[[ INPUT FOR THIS TASK open ]]

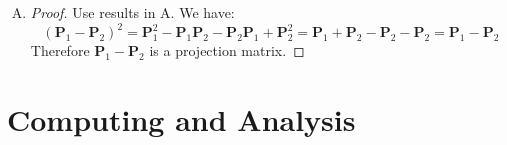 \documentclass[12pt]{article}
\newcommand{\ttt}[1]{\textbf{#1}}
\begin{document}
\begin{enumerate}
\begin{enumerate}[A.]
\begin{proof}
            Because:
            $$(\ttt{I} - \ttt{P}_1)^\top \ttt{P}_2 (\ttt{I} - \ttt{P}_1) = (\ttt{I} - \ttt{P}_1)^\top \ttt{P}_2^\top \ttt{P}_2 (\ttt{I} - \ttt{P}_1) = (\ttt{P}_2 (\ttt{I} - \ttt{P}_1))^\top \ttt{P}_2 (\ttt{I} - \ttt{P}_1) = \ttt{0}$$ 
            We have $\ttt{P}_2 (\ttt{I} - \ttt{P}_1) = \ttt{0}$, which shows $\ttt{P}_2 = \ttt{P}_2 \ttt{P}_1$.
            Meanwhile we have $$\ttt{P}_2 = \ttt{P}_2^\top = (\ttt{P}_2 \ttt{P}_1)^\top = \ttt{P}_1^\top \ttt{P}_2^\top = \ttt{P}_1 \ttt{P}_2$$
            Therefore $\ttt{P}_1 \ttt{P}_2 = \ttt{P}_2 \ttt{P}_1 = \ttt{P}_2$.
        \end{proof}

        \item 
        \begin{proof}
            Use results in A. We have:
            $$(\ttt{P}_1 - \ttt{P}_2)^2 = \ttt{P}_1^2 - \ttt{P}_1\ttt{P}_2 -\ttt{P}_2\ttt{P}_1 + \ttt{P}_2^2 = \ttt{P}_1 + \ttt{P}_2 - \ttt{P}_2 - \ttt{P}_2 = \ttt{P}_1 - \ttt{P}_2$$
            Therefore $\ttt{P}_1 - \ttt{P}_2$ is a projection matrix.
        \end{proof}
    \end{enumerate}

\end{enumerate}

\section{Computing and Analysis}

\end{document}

[[ INPUT FOR THIS TASK closed ]]

> [TRY IT]
Every entry above is to be transcribed exactly, with all pictures left out.

> [ANSWER SPACE]
 \documentclass[12pt]{article}
\newcommand{\ttt}[1]{\textbf{#1}}
\begin{document}
\begin{enumerate}
\begin{enumerate}[A.]
\begin{proof}
            Because:
            $$(\ttt{I} - \ttt{P}_1)^\top \ttt{P}_2 (\ttt{I} - \ttt{P}_1) = (\ttt{I} - \ttt{P}_1)^\top \ttt{P}_2^\top \ttt{P}_2 (\ttt{I} - \ttt{P}_1) = (\ttt{P}_2 (\ttt{I} - \ttt{P}_1))^\top \ttt{P}_2 (\ttt{I} - \ttt{P}_1) = \ttt{0}$$ 
            We have $\ttt{P}_2 (\ttt{I} - \ttt{P}_1) = \ttt{0}$, which shows $\ttt{P}_2 = \ttt{P}_2 \ttt{P}_1$.
            Meanwhile we have $$\ttt{P}_2 = \ttt{P}_2^\top = (\ttt{P}_2 \ttt{P}_1)^\top = \ttt{P}_1^\top \ttt{P}_2^\top = \ttt{P}_1 \ttt{P}_2$$
            Therefore $\ttt{P}_1 \ttt{P}_2 = \ttt{P}_2 \ttt{P}_1 = \ttt{P}_2$.
        \end{proof}

        \item 
        \begin{proof}
            Use results in A. We have:
            $$(\ttt{P}_1 - \ttt{P}_2)^2 = \ttt{P}_1^2 - \ttt{P}_1\ttt{P}_2 -\ttt{P}_2\ttt{P}_1 + \ttt{P}_2^2 = \ttt{P}_1 + \ttt{P}_2 - \ttt{P}_2 - \ttt{P}_2 = \ttt{P}_1 - \ttt{P}_2$$
            Therefore $\ttt{P}_1 - \ttt{P}_2$ is a projection matrix.
        \end{proof}
    \end{enumerate}

\end{enumerate}

\section{Computing and Analysis}

\end{document}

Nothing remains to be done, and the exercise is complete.